• [EXERCISE DESCRIPTION]:
Search the records for "사용하여". Report every line where it occurs.

*** Opening MATERIAL PROVIDED ***

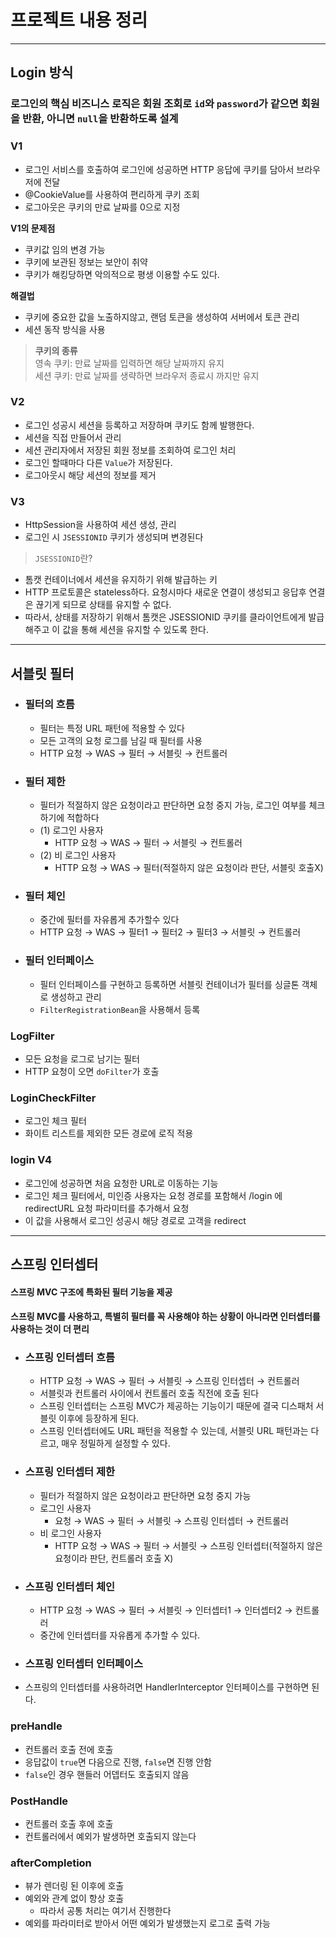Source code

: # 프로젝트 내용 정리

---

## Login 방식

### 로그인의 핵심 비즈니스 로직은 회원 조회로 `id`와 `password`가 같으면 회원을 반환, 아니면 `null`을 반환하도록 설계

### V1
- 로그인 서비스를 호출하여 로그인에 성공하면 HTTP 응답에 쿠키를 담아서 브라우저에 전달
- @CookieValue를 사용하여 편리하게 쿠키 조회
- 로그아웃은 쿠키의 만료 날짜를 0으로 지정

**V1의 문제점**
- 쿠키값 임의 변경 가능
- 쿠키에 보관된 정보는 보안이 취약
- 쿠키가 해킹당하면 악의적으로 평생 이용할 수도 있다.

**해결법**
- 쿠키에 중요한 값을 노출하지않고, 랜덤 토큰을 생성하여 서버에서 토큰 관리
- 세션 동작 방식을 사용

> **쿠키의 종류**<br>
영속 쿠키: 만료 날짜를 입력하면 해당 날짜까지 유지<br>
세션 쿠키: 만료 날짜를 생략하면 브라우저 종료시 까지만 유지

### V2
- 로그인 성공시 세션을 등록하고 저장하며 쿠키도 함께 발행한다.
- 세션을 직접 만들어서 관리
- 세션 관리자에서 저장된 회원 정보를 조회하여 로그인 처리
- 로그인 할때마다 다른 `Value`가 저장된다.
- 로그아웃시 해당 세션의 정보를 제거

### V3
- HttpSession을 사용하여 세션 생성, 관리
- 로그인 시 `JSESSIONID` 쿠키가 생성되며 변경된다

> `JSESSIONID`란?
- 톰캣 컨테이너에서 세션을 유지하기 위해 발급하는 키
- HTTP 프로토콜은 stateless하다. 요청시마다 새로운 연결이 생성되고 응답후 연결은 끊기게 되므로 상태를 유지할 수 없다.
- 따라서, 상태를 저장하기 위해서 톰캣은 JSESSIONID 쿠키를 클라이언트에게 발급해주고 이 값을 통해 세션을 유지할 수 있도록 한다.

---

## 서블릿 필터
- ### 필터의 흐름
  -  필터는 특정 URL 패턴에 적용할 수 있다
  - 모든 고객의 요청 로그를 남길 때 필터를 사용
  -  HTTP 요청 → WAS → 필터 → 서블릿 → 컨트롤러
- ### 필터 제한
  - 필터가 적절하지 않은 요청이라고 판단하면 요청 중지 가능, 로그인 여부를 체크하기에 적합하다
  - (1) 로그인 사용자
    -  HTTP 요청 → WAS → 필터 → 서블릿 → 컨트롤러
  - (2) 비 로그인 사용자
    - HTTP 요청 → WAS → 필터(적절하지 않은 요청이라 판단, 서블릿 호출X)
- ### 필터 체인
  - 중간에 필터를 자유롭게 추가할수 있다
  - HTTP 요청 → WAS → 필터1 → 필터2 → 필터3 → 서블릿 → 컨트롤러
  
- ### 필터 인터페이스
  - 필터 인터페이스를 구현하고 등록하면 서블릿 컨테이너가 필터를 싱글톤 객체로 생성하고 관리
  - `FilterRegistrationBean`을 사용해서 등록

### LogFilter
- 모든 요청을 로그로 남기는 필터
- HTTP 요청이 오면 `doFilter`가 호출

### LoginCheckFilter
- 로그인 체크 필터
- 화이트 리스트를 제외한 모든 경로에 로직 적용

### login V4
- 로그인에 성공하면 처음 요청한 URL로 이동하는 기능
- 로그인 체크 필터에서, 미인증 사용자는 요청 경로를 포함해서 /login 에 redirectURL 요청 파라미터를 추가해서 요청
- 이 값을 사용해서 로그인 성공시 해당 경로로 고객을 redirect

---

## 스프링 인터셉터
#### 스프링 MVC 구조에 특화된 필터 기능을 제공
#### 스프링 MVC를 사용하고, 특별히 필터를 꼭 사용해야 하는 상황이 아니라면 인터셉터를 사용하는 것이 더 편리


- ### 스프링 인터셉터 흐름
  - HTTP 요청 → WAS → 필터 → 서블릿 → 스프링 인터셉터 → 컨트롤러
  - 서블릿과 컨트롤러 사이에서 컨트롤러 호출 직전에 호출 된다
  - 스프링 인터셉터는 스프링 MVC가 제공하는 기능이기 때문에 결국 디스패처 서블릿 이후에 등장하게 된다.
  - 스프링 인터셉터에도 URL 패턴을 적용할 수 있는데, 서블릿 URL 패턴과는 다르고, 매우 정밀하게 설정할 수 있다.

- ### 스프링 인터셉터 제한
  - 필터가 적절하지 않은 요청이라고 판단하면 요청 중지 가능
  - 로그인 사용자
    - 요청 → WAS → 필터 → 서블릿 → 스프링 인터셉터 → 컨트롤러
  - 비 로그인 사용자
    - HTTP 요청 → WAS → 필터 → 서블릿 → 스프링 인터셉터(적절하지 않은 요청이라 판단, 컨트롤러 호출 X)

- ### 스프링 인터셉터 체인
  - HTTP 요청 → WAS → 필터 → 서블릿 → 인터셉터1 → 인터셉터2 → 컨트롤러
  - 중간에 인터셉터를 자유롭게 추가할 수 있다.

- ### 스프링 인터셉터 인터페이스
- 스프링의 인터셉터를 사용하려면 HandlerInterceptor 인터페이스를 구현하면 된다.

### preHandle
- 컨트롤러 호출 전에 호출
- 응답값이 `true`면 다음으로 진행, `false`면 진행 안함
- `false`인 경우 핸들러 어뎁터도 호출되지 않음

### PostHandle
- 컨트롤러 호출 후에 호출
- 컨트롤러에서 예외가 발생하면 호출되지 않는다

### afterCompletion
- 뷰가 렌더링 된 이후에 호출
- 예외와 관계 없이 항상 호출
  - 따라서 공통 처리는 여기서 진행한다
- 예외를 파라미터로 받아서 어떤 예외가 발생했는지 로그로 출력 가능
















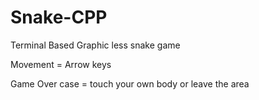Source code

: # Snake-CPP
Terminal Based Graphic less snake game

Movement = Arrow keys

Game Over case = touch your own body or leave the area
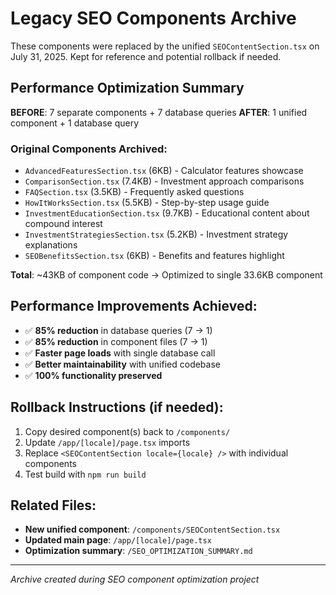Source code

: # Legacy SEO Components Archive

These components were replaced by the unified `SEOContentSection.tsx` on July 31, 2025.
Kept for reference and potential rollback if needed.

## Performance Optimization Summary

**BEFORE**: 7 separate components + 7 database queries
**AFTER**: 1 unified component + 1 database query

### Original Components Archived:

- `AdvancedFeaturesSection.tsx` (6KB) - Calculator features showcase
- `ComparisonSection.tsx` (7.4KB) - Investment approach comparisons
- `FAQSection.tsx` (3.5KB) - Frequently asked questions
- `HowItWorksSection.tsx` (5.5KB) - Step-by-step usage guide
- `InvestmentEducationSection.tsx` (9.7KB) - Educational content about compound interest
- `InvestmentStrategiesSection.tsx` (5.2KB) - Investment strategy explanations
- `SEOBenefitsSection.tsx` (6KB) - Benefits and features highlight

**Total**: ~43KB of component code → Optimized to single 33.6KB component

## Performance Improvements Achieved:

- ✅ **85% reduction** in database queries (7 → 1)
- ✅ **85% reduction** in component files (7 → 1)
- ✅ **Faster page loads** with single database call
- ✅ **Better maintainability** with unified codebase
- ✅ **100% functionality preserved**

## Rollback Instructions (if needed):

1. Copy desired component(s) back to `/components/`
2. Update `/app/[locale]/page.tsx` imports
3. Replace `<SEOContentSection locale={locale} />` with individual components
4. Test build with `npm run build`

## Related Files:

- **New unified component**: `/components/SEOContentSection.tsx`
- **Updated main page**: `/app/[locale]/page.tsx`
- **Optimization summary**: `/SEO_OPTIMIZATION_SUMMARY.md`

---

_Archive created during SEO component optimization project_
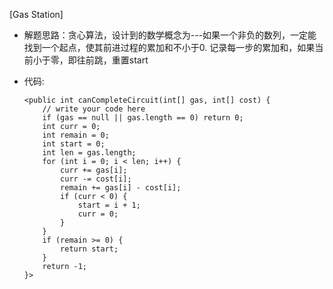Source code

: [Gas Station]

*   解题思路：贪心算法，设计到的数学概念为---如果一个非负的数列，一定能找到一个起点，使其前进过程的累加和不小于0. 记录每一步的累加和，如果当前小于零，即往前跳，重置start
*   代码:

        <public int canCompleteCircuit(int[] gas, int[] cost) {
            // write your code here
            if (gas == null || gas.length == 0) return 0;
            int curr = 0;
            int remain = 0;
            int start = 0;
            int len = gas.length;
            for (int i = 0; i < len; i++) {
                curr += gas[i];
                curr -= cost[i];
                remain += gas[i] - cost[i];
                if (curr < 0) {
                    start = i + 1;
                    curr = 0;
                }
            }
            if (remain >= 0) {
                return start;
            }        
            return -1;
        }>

*** Closing MATERIAL PROVIDED ***

• [ANSWER TO THIS PROBLEM]:
- @CookieValue를 사용하여 편리하게 쿠키 조회
- HttpSession을 사용하여 세션 생성, 관리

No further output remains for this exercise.